Com o passar do tempo, Tove cresceu protegida pelos habitantes da vila.
Svend "visitou a maioria das casas para dizer que haviam adotado uma menina de cabelos claros. Isso foi minha salvação, porque ninguém sabia que eu era judia".
A menina conta que tinha medo dos alemães, "porque Svend me avisou para nunca falar com homens vestidos de verde ou com longos casacos pretos, pois eram o tipo de pessoa que prenderiam minha mãe", conta.
Após a libertação do país, em maio de 1945, depois de dois anos sem contato nenhum, sua mãe retornou.
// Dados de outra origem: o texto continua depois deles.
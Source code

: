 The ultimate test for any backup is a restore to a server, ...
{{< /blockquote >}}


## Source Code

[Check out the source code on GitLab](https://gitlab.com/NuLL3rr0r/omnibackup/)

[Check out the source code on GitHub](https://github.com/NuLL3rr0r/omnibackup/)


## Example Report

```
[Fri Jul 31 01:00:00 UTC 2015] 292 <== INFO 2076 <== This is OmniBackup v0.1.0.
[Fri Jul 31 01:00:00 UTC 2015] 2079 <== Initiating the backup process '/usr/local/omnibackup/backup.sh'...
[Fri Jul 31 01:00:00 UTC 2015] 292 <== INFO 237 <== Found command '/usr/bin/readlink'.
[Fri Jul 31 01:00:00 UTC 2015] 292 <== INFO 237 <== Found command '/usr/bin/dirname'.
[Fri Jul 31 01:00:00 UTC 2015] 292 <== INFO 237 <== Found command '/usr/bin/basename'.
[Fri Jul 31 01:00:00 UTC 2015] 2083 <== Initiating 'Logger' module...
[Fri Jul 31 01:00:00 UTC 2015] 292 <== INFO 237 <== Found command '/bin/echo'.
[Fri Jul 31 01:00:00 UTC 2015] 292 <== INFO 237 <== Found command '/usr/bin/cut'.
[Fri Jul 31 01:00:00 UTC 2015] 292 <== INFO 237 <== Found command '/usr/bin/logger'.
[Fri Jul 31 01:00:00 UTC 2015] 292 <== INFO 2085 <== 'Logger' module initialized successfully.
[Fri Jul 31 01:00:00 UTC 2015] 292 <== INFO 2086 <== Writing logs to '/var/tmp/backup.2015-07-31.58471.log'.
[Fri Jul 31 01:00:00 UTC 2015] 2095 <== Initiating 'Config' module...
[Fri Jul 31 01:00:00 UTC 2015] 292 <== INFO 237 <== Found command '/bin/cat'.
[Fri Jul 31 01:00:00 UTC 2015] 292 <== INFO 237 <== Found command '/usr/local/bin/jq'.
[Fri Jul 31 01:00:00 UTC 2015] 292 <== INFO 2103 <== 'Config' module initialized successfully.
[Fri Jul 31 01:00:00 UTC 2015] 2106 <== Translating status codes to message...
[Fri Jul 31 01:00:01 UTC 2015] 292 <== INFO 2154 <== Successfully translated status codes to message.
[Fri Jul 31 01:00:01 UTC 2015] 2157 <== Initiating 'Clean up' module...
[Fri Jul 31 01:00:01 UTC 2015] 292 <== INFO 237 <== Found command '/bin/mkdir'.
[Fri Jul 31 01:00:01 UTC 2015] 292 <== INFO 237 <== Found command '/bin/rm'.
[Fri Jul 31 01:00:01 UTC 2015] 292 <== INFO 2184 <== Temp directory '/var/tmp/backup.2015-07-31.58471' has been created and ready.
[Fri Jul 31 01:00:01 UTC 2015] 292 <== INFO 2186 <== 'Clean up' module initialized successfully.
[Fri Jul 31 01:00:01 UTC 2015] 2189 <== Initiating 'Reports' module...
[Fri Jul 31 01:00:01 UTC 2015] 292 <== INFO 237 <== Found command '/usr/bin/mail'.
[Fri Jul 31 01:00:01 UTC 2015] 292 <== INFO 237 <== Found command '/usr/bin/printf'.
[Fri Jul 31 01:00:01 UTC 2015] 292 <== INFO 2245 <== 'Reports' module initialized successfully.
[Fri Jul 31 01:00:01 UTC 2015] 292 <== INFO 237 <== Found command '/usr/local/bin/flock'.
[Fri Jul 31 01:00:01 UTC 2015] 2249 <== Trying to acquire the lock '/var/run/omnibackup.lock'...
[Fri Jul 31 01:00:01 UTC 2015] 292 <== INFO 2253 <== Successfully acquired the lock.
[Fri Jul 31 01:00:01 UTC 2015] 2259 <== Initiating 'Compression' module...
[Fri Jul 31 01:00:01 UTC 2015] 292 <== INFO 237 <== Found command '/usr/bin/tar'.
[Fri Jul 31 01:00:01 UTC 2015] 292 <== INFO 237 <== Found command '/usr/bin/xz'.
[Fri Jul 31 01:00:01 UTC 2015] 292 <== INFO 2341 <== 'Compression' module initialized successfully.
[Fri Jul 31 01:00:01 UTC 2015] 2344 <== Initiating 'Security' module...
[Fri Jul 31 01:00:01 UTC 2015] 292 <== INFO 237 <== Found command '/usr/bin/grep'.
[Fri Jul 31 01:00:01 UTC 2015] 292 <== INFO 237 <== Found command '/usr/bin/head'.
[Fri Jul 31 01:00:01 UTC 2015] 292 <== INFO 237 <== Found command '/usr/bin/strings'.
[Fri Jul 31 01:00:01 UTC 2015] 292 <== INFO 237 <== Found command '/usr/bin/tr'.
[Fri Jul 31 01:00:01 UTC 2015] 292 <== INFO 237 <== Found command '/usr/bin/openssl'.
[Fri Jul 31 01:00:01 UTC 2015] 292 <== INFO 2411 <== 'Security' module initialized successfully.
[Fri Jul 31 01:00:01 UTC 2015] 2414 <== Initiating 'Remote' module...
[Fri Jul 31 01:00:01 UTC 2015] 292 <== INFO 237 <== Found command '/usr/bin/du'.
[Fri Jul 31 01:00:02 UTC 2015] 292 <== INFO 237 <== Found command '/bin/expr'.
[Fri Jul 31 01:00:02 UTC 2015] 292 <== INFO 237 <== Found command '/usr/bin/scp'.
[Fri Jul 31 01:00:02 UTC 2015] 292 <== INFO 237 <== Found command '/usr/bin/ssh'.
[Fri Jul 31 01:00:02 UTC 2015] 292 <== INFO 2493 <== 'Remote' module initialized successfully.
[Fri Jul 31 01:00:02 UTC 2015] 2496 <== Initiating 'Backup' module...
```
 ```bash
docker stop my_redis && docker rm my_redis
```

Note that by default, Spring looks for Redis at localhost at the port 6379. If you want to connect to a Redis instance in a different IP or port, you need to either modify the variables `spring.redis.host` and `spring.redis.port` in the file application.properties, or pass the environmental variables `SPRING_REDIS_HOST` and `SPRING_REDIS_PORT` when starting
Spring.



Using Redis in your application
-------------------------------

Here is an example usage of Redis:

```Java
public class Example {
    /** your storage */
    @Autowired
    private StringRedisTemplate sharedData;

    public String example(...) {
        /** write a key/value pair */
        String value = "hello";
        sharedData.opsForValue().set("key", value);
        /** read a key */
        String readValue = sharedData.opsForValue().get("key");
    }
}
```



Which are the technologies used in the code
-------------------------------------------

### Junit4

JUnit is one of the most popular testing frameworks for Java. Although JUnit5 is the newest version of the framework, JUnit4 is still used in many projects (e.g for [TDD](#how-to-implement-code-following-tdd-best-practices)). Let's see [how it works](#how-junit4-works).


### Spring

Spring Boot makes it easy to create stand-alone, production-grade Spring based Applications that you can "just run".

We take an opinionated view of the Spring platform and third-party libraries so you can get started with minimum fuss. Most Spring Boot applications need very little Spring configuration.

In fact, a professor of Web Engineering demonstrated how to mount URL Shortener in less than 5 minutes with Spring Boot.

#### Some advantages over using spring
Ela veio buscá-la em 24 de agosto, no dia de seu quinto aniversário.
De volta a Copenhague, entretanto, Tove sentia falta da maresia e da vida na vila com Svend e Ketty.
Seu lar havia sido destruído pela ocupação e ela vivia sozinha com sua mãe.
Quando tinha sete anos, sua mãe concordou que ela fosse viver em Gilleleje com Svend e Ketty Andreasen, que a adotaram formalmente aos 18 anos.
"Minha mãe e eu fomos boas amigas durante a maior parte de sua vida, mas não éramos mãe e filha", diz com um grande suspiro.